Can you have lots of fresh fruit on the weekend to make up for missing out during the busy working week? The short answer: No. Our bodies don’t store Vitamin C, so you need a steady supply every day.
What are the best sources of Vitamin C? Some fruits and vegetables are very high in the amount of Vitamin C they contain. Look at the list below and knowing from the table above what your RDI is, work out how best you can get your Vitamin C as well as the other members of your family. What can you pack for snacks in the lunch box that will satisfy the munchies, appeal to their tastes, ensure the RDI of Vitamin C (and other Vitamins too!) and not break the bank?
Vitamin C is destroyed in cooking, so raw is better or stir-fry or steam.
Vegetables | Amount | Vitamin C mg | Fruit | Amount | Vitamin C mg |
Red bell pepper | 1 C | 300 | Kiwi | 1 | 150 |
Green bell pepper | 1 C | 150 | Guava | 1 | 120 |
Broccoli, raw | ½ C | 60 | Strawberries | 1 C | 80 |
Brussels Sprouts | ½ C | 50 | Pineapple | 1 C | 80 |
Cauliflower | 1 C | 45 | Orange | 1 | 80 |
Peas | 1 C | 20 | Mango | 1 C | 45 |
Check what other foods contain Vitamin C by doing your own research.
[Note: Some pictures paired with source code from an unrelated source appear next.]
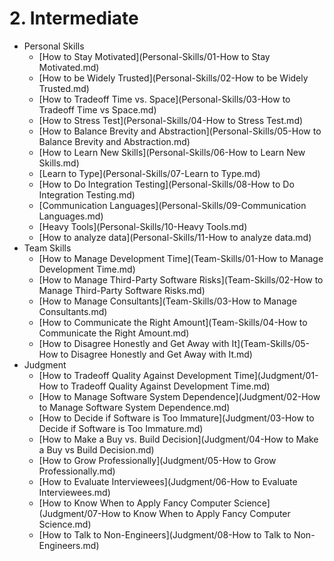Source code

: # 2. Intermediate

- Personal Skills
	- [How to Stay Motivated](Personal-Skills/01-How to Stay Motivated.md)
	- [How to be Widely Trusted](Personal-Skills/02-How to be Widely Trusted.md)
	- [How to Tradeoff Time vs. Space](Personal-Skills/03-How to Tradeoff Time vs Space.md)
	- [How to Stress Test](Personal-Skills/04-How to Stress Test.md)
	- [How to Balance Brevity and Abstraction](Personal-Skills/05-How to Balance Brevity and Abstraction.md)
	- [How to Learn New Skills](Personal-Skills/06-How to Learn New Skills.md)
	- [Learn to Type](Personal-Skills/07-Learn to Type.md)
	- [How to Do Integration Testing](Personal-Skills/08-How to Do Integration Testing.md)
	- [Communication Languages](Personal-Skills/09-Communication Languages.md)
	- [Heavy Tools](Personal-Skills/10-Heavy Tools.md)
	- [How to analyze data](Personal-Skills/11-How to analyze data.md)
- Team Skills
	- [How to Manage Development Time](Team-Skills/01-How to Manage Development Time.md)
	- [How to Manage Third-Party Software Risks](Team-Skills/02-How to Manage Third-Party Software Risks.md)
	- [How to Manage Consultants](Team-Skills/03-How to Manage Consultants.md)
	- [How to Communicate the Right Amount](Team-Skills/04-How to Communicate the Right Amount.md)
	- [How to Disagree Honestly and Get Away with It](Team-Skills/05-How to Disagree Honestly and Get Away with It.md)
- Judgment
	- [How to Tradeoff Quality Against Development Time](Judgment/01-How to Tradeoff Quality Against Development Time.md)
	- [How to Manage Software System Dependence](Judgment/02-How to Manage Software System Dependence.md)
	- [How to Decide if Software is Too Immature](Judgment/03-How to Decide if Software is Too Immature.md)
	- [How to Make a Buy vs. Build Decision](Judgment/04-How to Make a Buy vs Build Decision.md)
	- [How to Grow Professionally](Judgment/05-How to Grow Professionally.md)
	- [How to Evaluate Interviewees](Judgment/06-How to Evaluate Interviewees.md)
	- [How to Know When to Apply Fancy Computer Science](Judgment/07-How to Know When to Apply Fancy Computer Science.md)
	- [How to Talk to Non-Engineers](Judgment/08-How to Talk to Non-Engineers.md)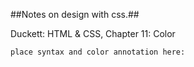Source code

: ##Notes on design with css.##

Duckett: HTML & CSS, Chapter 11: Color

`place syntax and color annotation here:`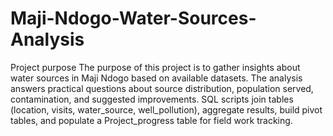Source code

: # Maji-Ndogo-Water-Sources-Analysis
Project purpose
The purpose of this project is to gather insights about water sources in Maji Ndogo based on available datasets.
The analysis answers practical questions about source distribution, population served, contamination, and suggested improvements. 
SQL scripts join tables (location, visits, water_source, well_pollution), aggregate results, build pivot tables, and populate a Project_progress table for field work tracking.
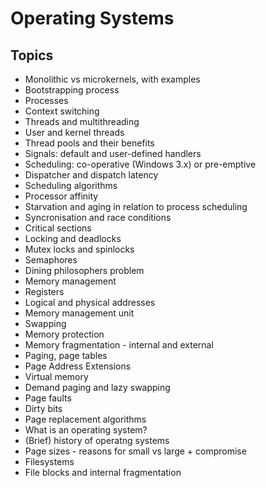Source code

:# Operating Systems

## Topics

 * Monolithic vs microkernels, with examples
 * Bootstrapping process
 * Processes
 * Context switching
 * Threads and multithreading
 * User and kernel threads
 * Thread pools and their benefits
 * Signals: default and user-defined handlers
 * Scheduling: co-operative (Windows 3.x) or pre-emptive
 * Dispatcher and dispatch latency
 * Scheduling algorithms
 * Processor affinity
 * Starvation and aging in relation to process scheduling
 * Syncronisation and race conditions
 * Critical sections
 * Locking and deadlocks
 * Mutex locks and spinlocks
 * Semaphores
 * Dining philosophers problem
 * Memory management
 * Registers
 * Logical and physical addresses
 * Memory management unit
 * Swapping
 * Memory protection
 * Memory fragmentation - internal and external
 * Paging, page tables
 * Page Address Extensions
 * Virtual memory
 * Demand paging and lazy swapping
 * Page faults
 * Dirty bits
 * Page replacement algorithms
 * What is an operating system?
 * (Brief) history of operatng systems
 * Page sizes - reasons for small vs large + compromise
 * Filesystems
 * File blocks and internal fragmentation

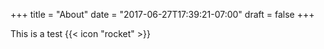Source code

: +++
title = "About"
date = "2017-06-27T17:39:21-07:00"
draft = false
+++

This is a test {{< icon "rocket" >}}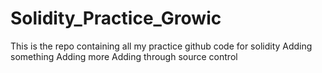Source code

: # Solidity_Practice_Growic
This is the repo containing all my practice github code for solidity
Adding something
Adding more
Adding through source control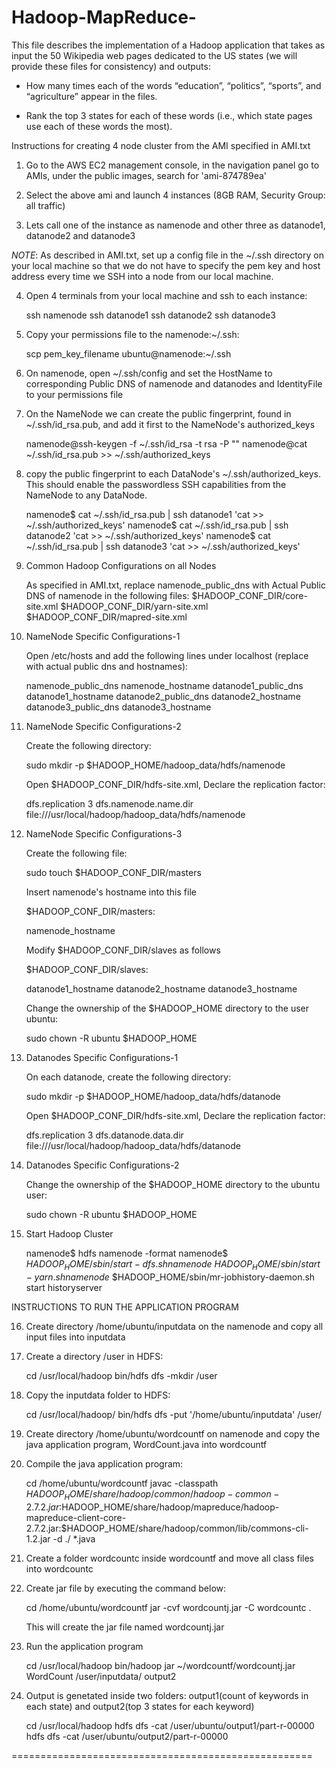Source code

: # Hadoop-MapReduce-

This file describes the implementation of a Hadoop application that takes as input the 50 Wikipedia web pages dedicated to the US states (we will provide these files for consistency) and outputs:

- How many times each of the words “education”, “politics”, “sports”, and “agriculture” appear in the files.

- Rank the top 3 states for each of these words (i.e., which state pages use each of these words the most).

Instructions for creating 4 node cluster from the AMI specified in AMI.txt

1. Go to the AWS EC2 management console, in the navigation panel go to AMIs, under the public images, search for 'ami-874789ea'

2. Select the above ami and launch 4 instances (8GB RAM, Security Group: all traffic)

3. Lets call one of the instance as namenode and other three as datanode1, datanode2 and datanode3

*NOTE*: As described in AMI.txt, set up a config file in the ~/.ssh directory on your local machine so that we do not have to specify the pem key and host address every time we SSH into a node from our local machine. 

4. Open 4 terminals from your local machine and ssh to each instance:
   
   ssh namenode
   ssh datanode1
   ssh datanode2
   ssh datanode3 

5. Copy your permissions file to the namenode:~/.ssh:
    
   scp pem_key_filename ubuntu@namenode:~/.ssh

6. On namenode, open ~/.ssh/config and set the HostName to corresponding Public DNS of namenode and datanodes and IdentityFile to your permissions file

7. On the NameNode we can create the public fingerprint, found in ~/.ssh/id_rsa.pub, and add it first to the NameNode's authorized_keys

   namenode@ssh-keygen -f ~/.ssh/id_rsa -t rsa -P ""
   namenode@cat ~/.ssh/id_rsa.pub >> ~/.ssh/authorized_keys

8. copy the public fingerprint to each DataNode's ~/.ssh/authorized_keys. This should enable the passwordless SSH capabilities from the NameNode to any DataNode.  

   namenode$ cat ~/.ssh/id_rsa.pub | ssh datanode1 'cat >> ~/.ssh/authorized_keys'
   namenode$ cat ~/.ssh/id_rsa.pub | ssh datanode2 'cat >> ~/.ssh/authorized_keys'
   namenode$ cat ~/.ssh/id_rsa.pub | ssh datanode3 'cat >> ~/.ssh/authorized_keys'

9. Common Hadoop Configurations on all Nodes

   As specified in AMI.txt, replace namenode_public_dns with Actual Public DNS of namenode in the following files:
   $HADOOP_CONF_DIR/core-site.xml
   $HADOOP_CONF_DIR/yarn-site.xml
   $HADOOP_CONF_DIR/mapred-site.xml 

10. NameNode Specific Configurations-1

    Open /etc/hosts and add the following lines under localhost (replace with actual public dns and hostnames):

    namenode_public_dns namenode_hostname
    datanode1_public_dns datanode1_hostname
    datanode2_public_dns datanode2_hostname
    datanode3_public_dns datanode3_hostname

11. NameNode Specific Configurations-2

    Create the following directory:

    sudo mkdir -p $HADOOP_HOME/hadoop_data/hdfs/namenode

    Open $HADOOP_CONF_DIR/hdfs-site.xml, Declare the replication factor:

    <configuration>
      <property>
        <name>dfs.replication</name>
        <value>3</value>
      </property>
      <property>
        <name>dfs.namenode.name.dir</name>
        <value>file:///usr/local/hadoop/hadoop_data/hdfs/namenode</value>
      </property>
    </configuration>


12. NameNode Specific Configurations-3

    Create the following file:

    sudo touch $HADOOP_CONF_DIR/masters
 
    Insert namenode's hostname into this file

    $HADOOP_CONF_DIR/masters:

    namenode_hostname

    Modify $HADOOP_CONF_DIR/slaves as follows 

    $HADOOP_CONF_DIR/slaves:

    datanode1_hostname
    datanode2_hostname
    datanode3_hostname

    Change the ownership of the $HADOOP_HOME directory to the user ubuntu:

    sudo chown -R ubuntu $HADOOP_HOME

13. Datanodes Specific Configurations-1

    On each datanode, create the following directory:
    
    sudo mkdir -p $HADOOP_HOME/hadoop_data/hdfs/datanode

    Open $HADOOP_CONF_DIR/hdfs-site.xml, Declare the replication factor:
  
    <configuration>
      <property>
        <name>dfs.replication</name>
        <value>3</value>
      </property>
      <property>
        <name>dfs.datanode.data.dir</name>
        <value>file:///usr/local/hadoop/hadoop_data/hdfs/datanode</value>
      </property>
    </configuration> 

14. Datanodes Specific Configurations-2
  
    Change the ownership of the $HADOOP_HOME directory to the ubuntu user:

    sudo chown -R ubuntu $HADOOP_HOME

15. Start Hadoop Cluster

    namenode$ hdfs namenode -format
    namenode$ $HADOOP_HOME/sbin/start-dfs.sh
    namenode$ $HADOOP_HOME/sbin/start-yarn.sh
    namenode$ $HADOOP_HOME/sbin/mr-jobhistory-daemon.sh start historyserver

                                                                    
INSTRUCTIONS TO RUN THE APPLICATION PROGRAM

16. Create directory /home/ubuntu/inputdata on the namenode and copy all input files into inputdata

17. Create a directory /user in HDFS:

    cd /usr/local/hadoop
    bin/hdfs dfs -mkdir /user

18. Copy the inputdata folder to HDFS:

    cd /usr/local/hadoop/
    bin/hdfs dfs -put '/home/ubuntu/inputdata' /user/

19. Create directory /home/ubuntu/wordcountf on namenode and copy the java application program, WordCount.java into wordcountf

20. Compile the java application program:

    cd /home/ubuntu/wordcountf
    javac -classpath $HADOOP_HOME/share/hadoop/common/hadoop-common-2.7.2.jar:$HADOOP_HOME/share/hadoop/mapreduce/hadoop-mapreduce-client-core-2.7.2.jar:$HADOOP_HOME/share/hadoop/common/lib/commons-cli-1.2.jar -d ./ *.java

21. Create a folder wordcountc inside wordcountf and move all class files into wordcountc

22. Create jar file by executing the command below:
   
    cd /home/ubuntu/wordcountf
    jar -cvf wordcountj.jar -C wordcountc . 

    This will create the jar file named wordcountj.jar

23. Run the application program

    cd /usr/local/hadoop
    bin/hadoop jar ~/wordcountf/wordcountj.jar WordCount /user/inputdata/ output2

24. Output is genetated inside two folders: output1(count of keywords in each state) and output2(top 3 states for each keyword)

    cd /usr/local/hadoop
    hdfs dfs -cat /user/ubuntu/output1/part-r-00000 
    hdfs dfs -cat /user/ubuntu/output2/part-r-00000 

====================================================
Find out which food high in Vitamin C also provides many of your other daily nutritional needs. Be proactive and think smart! Clue: check out the kiwi!
A single lemon provides approximately 45mg of Vitamin C if you can manage to eat one whole! If not, try squeezing the juice into a glass of plain water and drinking that. It is a great refreshing drink at any time!
Just remember that too much Vitamin C can also cause problems such as diarrhoea, nausea and stomach cramps. So, as the saying goes, everything in moderation.
What about the organic versus non-organic sources? There is no evidence to suggest that organic foods are a better source. But by buying good quality non-organic fruit and vegetables it may help the budget go further. You just may be able to enjoy some of those exotic fruits. Have you ever tried a gold kiwi? They are much sweeter than the green ones and still high in Vitamin C!
So, don’t be ‘time poor’ and make sure that you get your RDI of all the vitamins and minerals that your body needs. If your diet consists of food from all the colours of the rainbow and good sources of protein, then it is highly likely that you will maintain good health. Just eat sensibly to maintain a good weight.